Télé : faut arrêter de décoder !

par S. Lampion
jeudi 8 juin 2023

Pour CNRTL, un code est un ensemble de signes rendant possible la communication, un système de symboles convenus, permettant l'enregistrement et la transmission d'une information. Code écrit, code oral. Le langage mathématique est un code. L'informatique utilise des codes. En linguistique, il s'agit d'un système de signes et de règles permettant la production et la réception des énoncés.
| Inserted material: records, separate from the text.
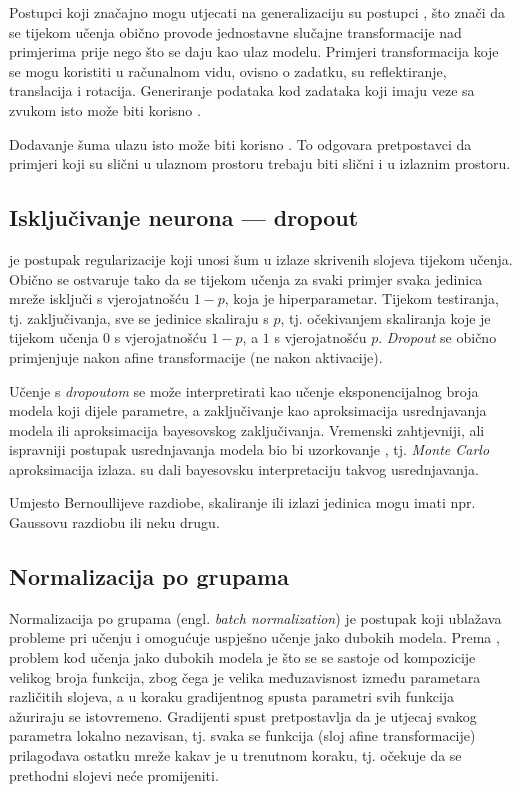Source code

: \documentclass[utf8, diplomski, lmodern]{fer}
\begin{document}
Postupci koji značajno mogu utjecati na generalizaciju su postupci , što znači da se tijekom učenja obično provode jednostavne slučajne transformacije nad primjerima prije nego što se daju kao ulaz modelu. Primjeri transformacija koje se mogu koristiti u računalnom vidu, ovisno o zadatku, su reflektiranje, translacija i rotacija. Generiranje podataka kod zadataka koji imaju veze sa zvukom isto može biti korisno \cite{Goodfellow:2016:DL}.

Dodavanje šuma ulazu isto može biti korisno \citep{Goodfellow:2016:DL}. To odgovara pretpostavci da primjeri koji su slični u ulaznom prostoru trebaju biti slični i u izlaznim prostoru.

\subsection{Isključivanje neurona --- dropout} \label{subsec:dropout}

 \citep{Hinton:2012:INNPCAFD,Srivastava:2014:DASWPNNO} je postupak regularizacije koji unosi šum u izlaze skrivenih slojeva tijekom učenja. Obično se ostvaruje tako da se tijekom učenja za svaki primjer svaka jedinica mreže isključi s vjerojatnošću $1-p$, koja je hiperparametar. Tijekom testiranja, tj. zaključivanja, sve se jedinice skaliraju s $p$, tj. očekivanjem skaliranja koje je tijekom učenja $0$ s vjerojatnošću $1-p$, a $1$ s vjerojatnošću $p$. \textit{Dropout} se obično primjenjuje nakon afine transformacije (ne nakon aktivacije).

Učenje s \textit{dropoutom} se može interpretirati kao učenje eksponencijalnog broja modela koji dijele parametre, a zaključivanje kao aproksimacija usrednjavanja modela ili aproksimacija bayesovskog zaključivanja. Vremenski zahtjevniji, ali ispravniji postupak usrednjavanja modela bio bi uzorkovanje \citep{Srivastava:2014:DASWPNNO}, tj. \textit{Monte Carlo} aproksimacija izlaza. \citet{Gal:2015:DBA} su dali bayesovsku interpretaciju takvog usrednjavanja. 

Umjesto Bernoullijeve razdiobe, skaliranje ili izlazi jedinica mogu imati npr. Gaussovu razdiobu ili neku drugu.

\subsection{Normalizacija po grupama}

Normalizacija po grupama (engl. \textit{batch normalization}) \citep{Ioffe:2015:BNADNTRUCS} je postupak koji ublažava probleme pri učenju i omogućuje uspješno učenje jako dubokih modela. Prema \citet{Goodfellow:2016:DL}, problem kod učenja jako dubokih modela je što se se sastoje od kompozicije velikog broja funkcija, zbog čega je velika međuzavisnost između parametara različitih slojeva, a u koraku gradijentnog spusta parametri svih funkcija ažuriraju se istovremeno. Gradijenti spust pretpostavlja da je utjecaj svakog parametra lokalno nezavisan, tj. svaka se funkcija (sloj afine transformacije) prilagođava ostatku mreže kakav je u trenutnom koraku, tj. očekuje da se prethodni slojevi neće promijeniti.
\end{document}
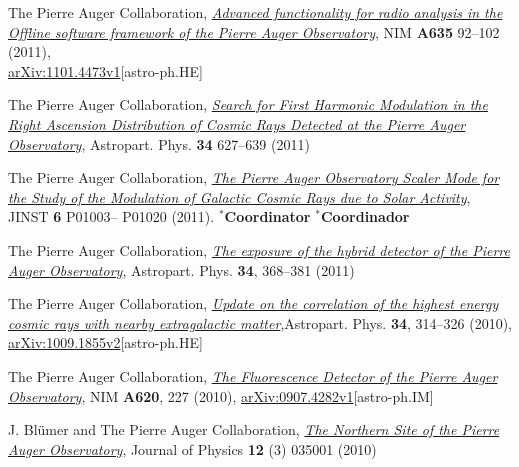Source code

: \begin{etaremune}
\item {}The Pierre Auger Collaboration,
\href{http://dx.doi.org/10.1016/j.nima.2011.01.049}{{\emph{Advanced
functionality for radio analysis in the Offline software framework of the
Pierre Auger Observatory}}}, NIM {\bf A635} 92--102
(2011),\\
\href{http://arxiv.org/abs/1101.4473}{arXiv:1101.4473v1}[astro-ph.HE]

\item {}The Pierre Auger Collaboration,
\href{http://dx.doi.org/10.1016/j.astropartphys.2010.12.007}{\emph{Search for
First Harmonic Modulation in the Right Ascension Distribution of Cosmic Rays
Detected at the Pierre Auger Observatory}}, Astropart. Phys. {\bf 34} 627--639
(2011)

\item {}The Pierre Auger Collaboration,
\href{http://dx.doi.org/10.1088/1748-0221/6/01/P01003}{\emph{The Pierre Auger
Observatory Scaler Mode for the Study of the Modulation of Galactic Cosmic Rays
due to Solar Activity}}, JINST {\bf 6} P01003--
P01020 (2011). \ifeng $^*${\bf{Coordinator}} \else $^*${\bf{Coordinador}} \fi

\item {}The Pierre Auger Collaboration,
\href{http://dx.doi.org/10.1016/j.astropartphys.2010.10.001}{\emph{The exposure
of the hybrid detector of the Pierre Auger Observatory}}, Astropart. Phys. {\bf
34}, 368--381 (2011)

\item {}The Pierre Auger Collaboration,
\href{http://dx.doi.org/10.1016/j.astropartphys.2010.08.010}{\emph{Update on
the correlation of the highest energy cosmic rays with nearby extragalactic
matter}},Astropart. Phys. {\bf 34}, 314--326 (2010),
\href{http://arxiv.org/abs/1009.1855}{arXiv:1009.1855v2}[astro-ph.HE]

\item {}The Pierre Auger Collaboration,
\href{http://dx.doi.org/10.1016/j.nima.2010.04.023}{\emph{The Fluorescence
Detector of the Pierre Auger Observatory}}, NIM {\bf A620}, 227 (2010),
\href{http://arxiv.org/abs/0907.4282}{arXiv:0907.4282v1}[astro-ph.IM]

\item {}J. Bl\"umer and The Pierre Auger Collaboration,
\href{http://dx.doi.org/10.1088/1367-2630/12/3/035001}{\emph{The Northern Site
of the Pierre Auger Observatory}}, Journal of Physics {\bf 12} (3) 035001
(2010)


\end{etaremune}
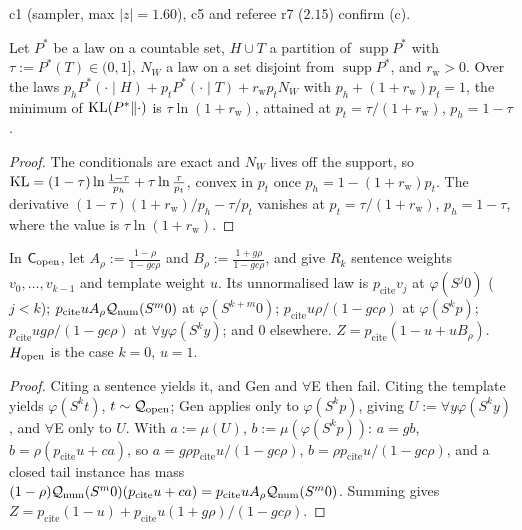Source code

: c1 (sampler, max $\lvert z\rvert=1.60$), c5 and referee r7 ($2.15$) confirm (c).

\begin{lemma}[Waste]\label{lem:univ:waste}
Let $P^*$ be a law on a countable set, $H\cup T$ a partition of $\operatorname{supp}P^*$ with $\tau:=P^*(T)\in(0,1]$, $N_W$ a law on a set disjoint from $\operatorname{supp}P^*$, and $r_{\mathrm w}>0$. Over the laws $p_hP^*(\cdot\mid H)+p_tP^*(\cdot\mid T)+r_{\mathrm w}p_tN_W$ with $p_h+(1+r_{\mathrm w})p_t=1$, the minimum of $\KL(P^*\|\cdot)$ is $\tau\ln(1+r_{\mathrm w})$, attained at $p_t=\tau/(1+r_{\mathrm w})$, $p_h=1-\tau$.
\end{lemma}

\begin{proof}
The conditionals are exact and $N_W$ lives off the support, so $\KL=(1-\tau)\ln\frac{1-\tau}{p_h}+\tau\ln\frac\tau{p_t}$, convex in $p_t$ once $p_h=1-(1+r_{\mathrm w})p_t$. The derivative $(1-\tau)(1+r_{\mathrm w})/p_h-\tau/p_t$ vanishes at $p_t=\tau/(1+r_{\mathrm w})$, $p_h=1-\tau$, where the value is $\tau\ln(1+r_{\mathrm w})$.
\end{proof}

\begin{proposition}\label{prop:univ:rk}
In $\Copen$, let $A_\rho:=\frac{1-\rho}{1-gc\rho}$ and $B_\rho:=\frac{1+g\rho}{1-gc\rho}$, and give $R_k$ sentence weights $v_0,\dots,v_{k-1}$ and template weight $u$. Its unnormalised law is $p_{\mathrm{cite}}v_j$ at $\varphi(S^j0)$ ($j<k$); $p_{\mathrm{cite}}uA_\rho\Qnum(S^m0)$ at $\varphi(S^{k+m}0)$; $p_{\mathrm{cite}}u\rho/(1-gc\rho)$ at $\varphi(S^kp)$; $p_{\mathrm{cite}}ug\rho/(1-gc\rho)$ at $\forall y\varphi(S^ky)$; and $0$ elsewhere. $Z=p_{\mathrm{cite}}(1-u+uB_\rho)$. $\Hopen$ is the case $k=0$, $u=1$.
\end{proposition}

\begin{proof}
Citing a sentence yields it, and Gen and $\forall$E then fail. Citing the template yields $\varphi(S^kt)$, $t\sim\Qopen$; Gen applies only to $\varphi(S^kp)$, giving $U:=\forall y\varphi(S^ky)$, and $\forall$E only to $U$. With $a:=\mu(U)$, $b:=\mu(\varphi(S^kp))$: $a=gb$, $b=\rho(p_{\mathrm{cite}}u+ca)$, so $a=g\rho p_{\mathrm{cite}}u/(1-gc\rho)$, $b=\rho p_{\mathrm{cite}}u/(1-gc\rho)$, and a closed tail instance has mass $(1-\rho)\Qnum(S^m0)(p_{\mathrm{cite}}u+ca)=p_{\mathrm{cite}}uA_\rho\Qnum(S^m0)$. Summing gives $Z=p_{\mathrm{cite}}(1-u)+p_{\mathrm{cite}}u(1+g\rho)/(1-gc\rho)$.
\end{proof}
Mais, à la télévision, l'utilisation de codes va plus loin que ce que décrit CNRTL, et les codes peuvent être visuels, gestuels, etc. Le langage du corps en dit souvent plus long que les paroles à qui sait les décrypter. Le visuel est plus qu'un renfort pour la parole et le langage dans un message "audio-visuel". Les décors, les costumes, les mises en situations, le choix des interlocuteurs et la sélection des présentateurs sur des critères esthétiques autant que professionnels ne sont pas neutres. Ils sont porteurs de références implicites qui s'adressent à l’inconscient, tellement intégrées qu'on ne les discerne pas toujours, et que nous ne nous rendons pas compte de l'influence qu'ils jouent sur nos convictions, convaincus que nous sommes de gérer notre libre-arbitre.

Quelques exemples :

journal télévisé

publicité

fictions et séries policières

propagande

 

Une communication est un échange de signes de reconnaissance, verbaux ou non verbaux, entre deux personnes, c'est-à-dire un stimulus et une réponse à ce stimulus, mais l’échange n'est pas toujours transparent : il peut être à double-fond quand une seule phrase ou l'image et le son comportent deux messages :

Par exemple :

Si la réponse est oui et que le "récepteur" s'en va après son verre en disant merci, l'"émetteur"sera sans doute déçu, car il avait "entendu" le oui comme une réponse à son message caché ! Dans ce cas, la réponse aurait pu être "Alors juste un verre", sous-entendu non au message caché (et non qu'il/elle n'a pas très soif) : et l'autre était fixé. En revanche, si la réponse est non, il est préférable de ré-envisager la relation…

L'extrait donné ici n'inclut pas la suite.